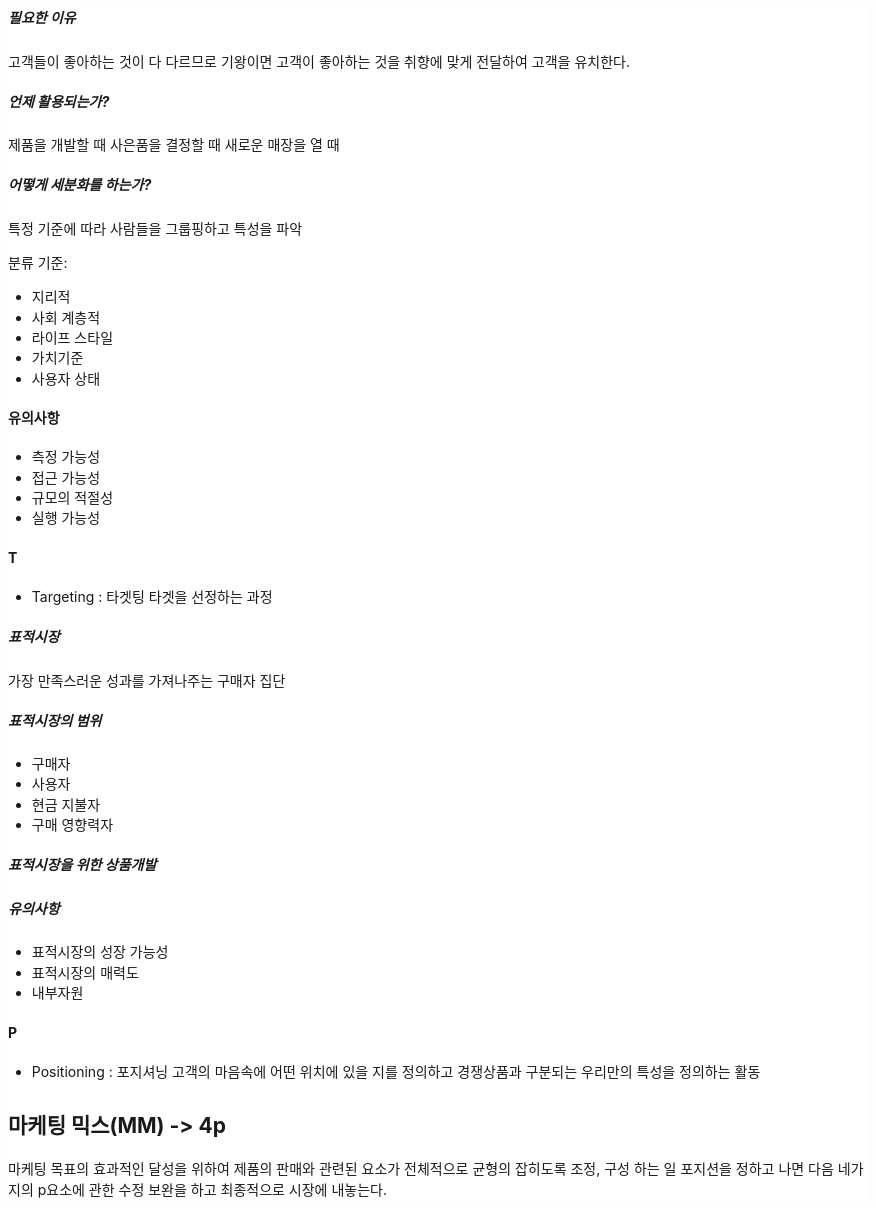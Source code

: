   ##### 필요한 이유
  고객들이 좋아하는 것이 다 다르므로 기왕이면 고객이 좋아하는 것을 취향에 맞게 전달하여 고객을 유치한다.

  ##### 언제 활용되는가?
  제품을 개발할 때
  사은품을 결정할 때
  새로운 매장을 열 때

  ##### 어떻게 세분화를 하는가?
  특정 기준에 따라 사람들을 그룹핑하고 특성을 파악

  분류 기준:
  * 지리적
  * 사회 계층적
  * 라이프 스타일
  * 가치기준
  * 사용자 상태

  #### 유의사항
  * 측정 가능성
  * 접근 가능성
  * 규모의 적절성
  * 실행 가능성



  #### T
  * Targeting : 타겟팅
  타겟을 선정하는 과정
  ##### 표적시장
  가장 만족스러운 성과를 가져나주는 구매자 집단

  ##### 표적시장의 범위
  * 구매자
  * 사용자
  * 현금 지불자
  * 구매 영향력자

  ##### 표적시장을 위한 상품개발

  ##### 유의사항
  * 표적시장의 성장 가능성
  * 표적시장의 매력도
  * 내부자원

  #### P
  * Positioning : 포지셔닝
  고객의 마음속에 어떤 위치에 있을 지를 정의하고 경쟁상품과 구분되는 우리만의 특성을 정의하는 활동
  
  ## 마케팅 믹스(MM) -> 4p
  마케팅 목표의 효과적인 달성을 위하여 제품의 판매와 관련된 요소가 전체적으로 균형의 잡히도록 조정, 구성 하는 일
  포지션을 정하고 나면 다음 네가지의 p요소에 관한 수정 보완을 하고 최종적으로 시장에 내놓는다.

━━━━━━

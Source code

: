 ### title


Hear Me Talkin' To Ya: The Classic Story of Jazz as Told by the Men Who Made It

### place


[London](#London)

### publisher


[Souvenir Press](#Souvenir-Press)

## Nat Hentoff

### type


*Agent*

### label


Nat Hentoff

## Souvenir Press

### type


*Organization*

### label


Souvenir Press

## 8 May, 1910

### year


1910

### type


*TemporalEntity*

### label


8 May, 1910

━━━━━━

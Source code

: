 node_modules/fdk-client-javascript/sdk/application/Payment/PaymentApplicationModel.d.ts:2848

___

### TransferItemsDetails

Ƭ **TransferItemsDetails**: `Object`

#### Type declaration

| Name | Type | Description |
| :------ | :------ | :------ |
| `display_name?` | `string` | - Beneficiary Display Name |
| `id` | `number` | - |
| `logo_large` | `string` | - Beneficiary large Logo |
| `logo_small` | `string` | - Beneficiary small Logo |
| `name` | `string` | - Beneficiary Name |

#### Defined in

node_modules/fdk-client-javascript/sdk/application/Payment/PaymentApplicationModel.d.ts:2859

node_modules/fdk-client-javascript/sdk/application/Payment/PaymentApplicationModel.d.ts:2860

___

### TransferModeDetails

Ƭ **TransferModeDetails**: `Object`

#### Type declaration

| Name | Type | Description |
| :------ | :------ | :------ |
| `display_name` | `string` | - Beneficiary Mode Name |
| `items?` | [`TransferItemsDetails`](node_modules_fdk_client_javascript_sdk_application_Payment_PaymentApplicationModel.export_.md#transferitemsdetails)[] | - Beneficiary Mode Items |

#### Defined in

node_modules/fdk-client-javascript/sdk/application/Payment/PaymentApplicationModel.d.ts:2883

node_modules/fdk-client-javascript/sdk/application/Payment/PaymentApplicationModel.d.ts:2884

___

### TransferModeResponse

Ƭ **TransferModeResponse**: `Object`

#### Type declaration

━━━━━━

Report every line containing the string "Object" in the material.

--- Task solution ---
Ƭ **TransferItemsDetails**: `Object`
Ƭ **TransferModeDetails**: `Object`
Ƭ **TransferModeResponse**: `Object`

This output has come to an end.